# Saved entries
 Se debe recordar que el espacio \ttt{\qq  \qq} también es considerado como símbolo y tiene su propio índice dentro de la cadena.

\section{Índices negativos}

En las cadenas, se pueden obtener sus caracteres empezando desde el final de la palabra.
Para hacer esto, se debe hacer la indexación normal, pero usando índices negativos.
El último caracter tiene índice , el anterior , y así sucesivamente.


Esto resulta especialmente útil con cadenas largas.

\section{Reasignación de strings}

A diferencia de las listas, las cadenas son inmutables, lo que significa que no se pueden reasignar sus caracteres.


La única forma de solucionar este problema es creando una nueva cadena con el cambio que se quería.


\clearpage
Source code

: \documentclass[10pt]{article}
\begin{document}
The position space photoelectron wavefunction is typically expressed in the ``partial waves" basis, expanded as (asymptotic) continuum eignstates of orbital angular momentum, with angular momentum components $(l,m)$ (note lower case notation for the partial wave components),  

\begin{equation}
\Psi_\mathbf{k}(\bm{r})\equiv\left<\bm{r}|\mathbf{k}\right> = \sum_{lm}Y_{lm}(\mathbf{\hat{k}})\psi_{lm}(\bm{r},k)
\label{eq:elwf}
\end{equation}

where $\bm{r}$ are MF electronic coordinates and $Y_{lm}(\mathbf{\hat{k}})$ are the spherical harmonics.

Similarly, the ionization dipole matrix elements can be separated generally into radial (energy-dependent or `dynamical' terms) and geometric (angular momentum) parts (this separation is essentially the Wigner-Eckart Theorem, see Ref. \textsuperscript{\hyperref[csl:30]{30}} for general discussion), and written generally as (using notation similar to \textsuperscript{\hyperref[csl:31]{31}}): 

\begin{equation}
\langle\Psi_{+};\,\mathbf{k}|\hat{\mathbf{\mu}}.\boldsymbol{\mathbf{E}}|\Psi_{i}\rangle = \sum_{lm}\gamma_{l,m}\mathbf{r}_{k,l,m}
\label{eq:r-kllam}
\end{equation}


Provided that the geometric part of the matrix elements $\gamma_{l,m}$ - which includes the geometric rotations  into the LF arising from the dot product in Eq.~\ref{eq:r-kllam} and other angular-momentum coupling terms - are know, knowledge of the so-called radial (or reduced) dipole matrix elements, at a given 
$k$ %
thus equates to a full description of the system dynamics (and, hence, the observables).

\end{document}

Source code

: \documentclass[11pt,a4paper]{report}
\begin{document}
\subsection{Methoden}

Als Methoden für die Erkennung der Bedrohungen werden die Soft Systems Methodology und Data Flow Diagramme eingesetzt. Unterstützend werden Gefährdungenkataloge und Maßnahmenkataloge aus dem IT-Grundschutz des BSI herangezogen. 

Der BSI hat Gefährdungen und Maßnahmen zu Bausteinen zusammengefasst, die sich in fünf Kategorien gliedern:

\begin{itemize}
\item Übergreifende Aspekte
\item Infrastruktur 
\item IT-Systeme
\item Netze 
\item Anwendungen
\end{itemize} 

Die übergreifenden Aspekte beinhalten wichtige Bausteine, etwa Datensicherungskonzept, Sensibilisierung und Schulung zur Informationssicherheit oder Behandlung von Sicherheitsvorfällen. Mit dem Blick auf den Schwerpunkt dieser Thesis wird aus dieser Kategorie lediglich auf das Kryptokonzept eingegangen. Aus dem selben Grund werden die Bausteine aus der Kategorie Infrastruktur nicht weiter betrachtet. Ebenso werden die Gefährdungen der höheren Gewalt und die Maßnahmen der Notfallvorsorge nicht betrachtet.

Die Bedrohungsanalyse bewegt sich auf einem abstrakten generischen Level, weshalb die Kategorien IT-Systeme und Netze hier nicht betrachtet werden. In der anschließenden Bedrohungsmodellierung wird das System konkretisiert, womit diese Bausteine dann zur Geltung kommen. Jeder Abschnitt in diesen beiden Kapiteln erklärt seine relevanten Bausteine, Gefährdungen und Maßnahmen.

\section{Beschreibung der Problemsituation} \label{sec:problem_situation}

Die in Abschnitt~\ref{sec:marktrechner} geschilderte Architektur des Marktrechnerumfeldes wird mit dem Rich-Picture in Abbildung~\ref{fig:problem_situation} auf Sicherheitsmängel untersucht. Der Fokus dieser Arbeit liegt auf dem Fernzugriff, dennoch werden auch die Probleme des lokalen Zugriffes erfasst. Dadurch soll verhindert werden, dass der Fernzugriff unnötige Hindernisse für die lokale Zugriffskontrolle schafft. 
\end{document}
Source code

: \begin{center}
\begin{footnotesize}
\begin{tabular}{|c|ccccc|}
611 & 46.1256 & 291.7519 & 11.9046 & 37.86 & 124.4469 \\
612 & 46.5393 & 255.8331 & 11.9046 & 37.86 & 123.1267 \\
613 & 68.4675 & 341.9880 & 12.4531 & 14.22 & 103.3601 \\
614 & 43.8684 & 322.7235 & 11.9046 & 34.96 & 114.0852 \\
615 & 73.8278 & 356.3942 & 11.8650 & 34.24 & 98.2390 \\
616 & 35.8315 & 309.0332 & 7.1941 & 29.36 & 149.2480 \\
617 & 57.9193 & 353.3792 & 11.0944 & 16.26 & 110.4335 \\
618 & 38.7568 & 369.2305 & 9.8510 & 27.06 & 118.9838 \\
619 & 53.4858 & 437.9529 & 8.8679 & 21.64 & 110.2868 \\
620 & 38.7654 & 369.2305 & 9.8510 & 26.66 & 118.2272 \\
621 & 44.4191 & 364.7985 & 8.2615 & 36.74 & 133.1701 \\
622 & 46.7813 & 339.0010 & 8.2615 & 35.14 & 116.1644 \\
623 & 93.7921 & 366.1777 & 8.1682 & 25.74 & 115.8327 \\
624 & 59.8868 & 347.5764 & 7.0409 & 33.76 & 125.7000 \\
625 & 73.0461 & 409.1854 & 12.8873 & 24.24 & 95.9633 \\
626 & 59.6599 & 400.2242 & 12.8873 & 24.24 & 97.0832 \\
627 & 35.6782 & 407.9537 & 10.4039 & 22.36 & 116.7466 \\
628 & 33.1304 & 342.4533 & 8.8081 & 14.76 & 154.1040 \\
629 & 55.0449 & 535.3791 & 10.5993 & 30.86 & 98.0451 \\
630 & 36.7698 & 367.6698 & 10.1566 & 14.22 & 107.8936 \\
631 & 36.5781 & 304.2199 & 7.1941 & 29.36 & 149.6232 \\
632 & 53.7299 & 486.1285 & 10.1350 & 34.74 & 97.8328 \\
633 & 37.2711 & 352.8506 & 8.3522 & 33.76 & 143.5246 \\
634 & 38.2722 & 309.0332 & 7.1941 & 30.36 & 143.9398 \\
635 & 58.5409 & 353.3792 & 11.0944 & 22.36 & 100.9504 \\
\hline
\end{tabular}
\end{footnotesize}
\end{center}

# Exercise requirements
Output the entries above word for word.

# Output for this task
 Se debe recordar que el espacio \ttt{\qq  \qq} también es considerado como símbolo y tiene su propio índice dentro de la cadena.

\section{Índices negativos}

En las cadenas, se pueden obtener sus caracteres empezando desde el final de la palabra.
Para hacer esto, se debe hacer la indexación normal, pero usando índices negativos.
El último caracter tiene índice , el anterior , y así sucesivamente.


Esto resulta especialmente útil con cadenas largas.

\section{Reasignación de strings}

A diferencia de las listas, las cadenas son inmutables, lo que significa que no se pueden reasignar sus caracteres.


La única forma de solucionar este problema es creando una nueva cadena con el cambio que se quería.


\clearpage
Source code

: \documentclass[10pt]{article}
\begin{document}
The position space photoelectron wavefunction is typically expressed in the ``partial waves" basis, expanded as (asymptotic) continuum eignstates of orbital angular momentum, with angular momentum components $(l,m)$ (note lower case notation for the partial wave components),  

\begin{equation}
\Psi_\mathbf{k}(\bm{r})\equiv\left<\bm{r}|\mathbf{k}\right> = \sum_{lm}Y_{lm}(\mathbf{\hat{k}})\psi_{lm}(\bm{r},k)
\label{eq:elwf}
\end{equation}

where $\bm{r}$ are MF electronic coordinates and $Y_{lm}(\mathbf{\hat{k}})$ are the spherical harmonics.

Similarly, the ionization dipole matrix elements can be separated generally into radial (energy-dependent or `dynamical' terms) and geometric (angular momentum) parts (this separation is essentially the Wigner-Eckart Theorem, see Ref. \textsuperscript{\hyperref[csl:30]{30}} for general discussion), and written generally as (using notation similar to \textsuperscript{\hyperref[csl:31]{31}}): 

\begin{equation}
\langle\Psi_{+};\,\mathbf{k}|\hat{\mathbf{\mu}}.\boldsymbol{\mathbf{E}}|\Psi_{i}\rangle = \sum_{lm}\gamma_{l,m}\mathbf{r}_{k,l,m}
\label{eq:r-kllam}
\end{equation}


Provided that the geometric part of the matrix elements $\gamma_{l,m}$ - which includes the geometric rotations  into the LF arising from the dot product in Eq.~\ref{eq:r-kllam} and other angular-momentum coupling terms - are know, knowledge of the so-called radial (or reduced) dipole matrix elements, at a given 
$k$ %
thus equates to a full description of the system dynamics (and, hence, the observables).

\end{document}

Source code

: \documentclass[11pt,a4paper]{report}
\begin{document}
\subsection{Methoden}

Als Methoden für die Erkennung der Bedrohungen werden die Soft Systems Methodology und Data Flow Diagramme eingesetzt. Unterstützend werden Gefährdungenkataloge und Maßnahmenkataloge aus dem IT-Grundschutz des BSI herangezogen. 

Der BSI hat Gefährdungen und Maßnahmen zu Bausteinen zusammengefasst, die sich in fünf Kategorien gliedern:

\begin{itemize}
\item Übergreifende Aspekte
\item Infrastruktur 
\item IT-Systeme
\item Netze 
\item Anwendungen
\end{itemize} 

Die übergreifenden Aspekte beinhalten wichtige Bausteine, etwa Datensicherungskonzept, Sensibilisierung und Schulung zur Informationssicherheit oder Behandlung von Sicherheitsvorfällen. Mit dem Blick auf den Schwerpunkt dieser Thesis wird aus dieser Kategorie lediglich auf das Kryptokonzept eingegangen. Aus dem selben Grund werden die Bausteine aus der Kategorie Infrastruktur nicht weiter betrachtet. Ebenso werden die Gefährdungen der höheren Gewalt und die Maßnahmen der Notfallvorsorge nicht betrachtet.

Die Bedrohungsanalyse bewegt sich auf einem abstrakten generischen Level, weshalb die Kategorien IT-Systeme und Netze hier nicht betrachtet werden. In der anschließenden Bedrohungsmodellierung wird das System konkretisiert, womit diese Bausteine dann zur Geltung kommen. Jeder Abschnitt in diesen beiden Kapiteln erklärt seine relevanten Bausteine, Gefährdungen und Maßnahmen.

\section{Beschreibung der Problemsituation} \label{sec:problem_situation}

Die in Abschnitt~\ref{sec:marktrechner} geschilderte Architektur des Marktrechnerumfeldes wird mit dem Rich-Picture in Abbildung~\ref{fig:problem_situation} auf Sicherheitsmängel untersucht. Der Fokus dieser Arbeit liegt auf dem Fernzugriff, dennoch werden auch die Probleme des lokalen Zugriffes erfasst. Dadurch soll verhindert werden, dass der Fernzugriff unnötige Hindernisse für die lokale Zugriffskontrolle schafft. 
\end{document}
Source code

: \begin{center}
\begin{footnotesize}
\begin{tabular}{|c|ccccc|}
611 & 46.1256 & 291.7519 & 11.9046 & 37.86 & 124.4469 \\
612 & 46.5393 & 255.8331 & 11.9046 & 37.86 & 123.1267 \\
613 & 68.4675 & 341.9880 & 12.4531 & 14.22 & 103.3601 \\
614 & 43.8684 & 322.7235 & 11.9046 & 34.96 & 114.0852 \\
615 & 73.8278 & 356.3942 & 11.8650 & 34.24 & 98.2390 \\
616 & 35.8315 & 309.0332 & 7.1941 & 29.36 & 149.2480 \\
617 & 57.9193 & 353.3792 & 11.0944 & 16.26 & 110.4335 \\
618 & 38.7568 & 369.2305 & 9.8510 & 27.06 & 118.9838 \\
619 & 53.4858 & 437.9529 & 8.8679 & 21.64 & 110.2868 \\
620 & 38.7654 & 369.2305 & 9.8510 & 26.66 & 118.2272 \\
621 & 44.4191 & 364.7985 & 8.2615 & 36.74 & 133.1701 \\
622 & 46.7813 & 339.0010 & 8.2615 & 35.14 & 116.1644 \\
623 & 93.7921 & 366.1777 & 8.1682 & 25.74 & 115.8327 \\
624 & 59.8868 & 347.5764 & 7.0409 & 33.76 & 125.7000 \\
625 & 73.0461 & 409.1854 & 12.8873 & 24.24 & 95.9633 \\
626 & 59.6599 & 400.2242 & 12.8873 & 24.24 & 97.0832 \\
627 & 35.6782 & 407.9537 & 10.4039 & 22.36 & 116.7466 \\
628 & 33.1304 & 342.4533 & 8.8081 & 14.76 & 154.1040 \\
629 & 55.0449 & 535.3791 & 10.5993 & 30.86 & 98.0451 \\
630 & 36.7698 & 367.6698 & 10.1566 & 14.22 & 107.8936 \\
631 & 36.5781 & 304.2199 & 7.1941 & 29.36 & 149.6232 \\
632 & 53.7299 & 486.1285 & 10.1350 & 34.74 & 97.8328 \\
633 & 37.2711 & 352.8506 & 8.3522 & 33.76 & 143.5246 \\
634 & 38.2722 & 309.0332 & 7.1941 & 30.36 & 143.9398 \\
635 & 58.5409 & 353.3792 & 11.0944 & 22.36 & 100.9504 \\
\hline
\end{tabular}
\end{footnotesize}
\end{center}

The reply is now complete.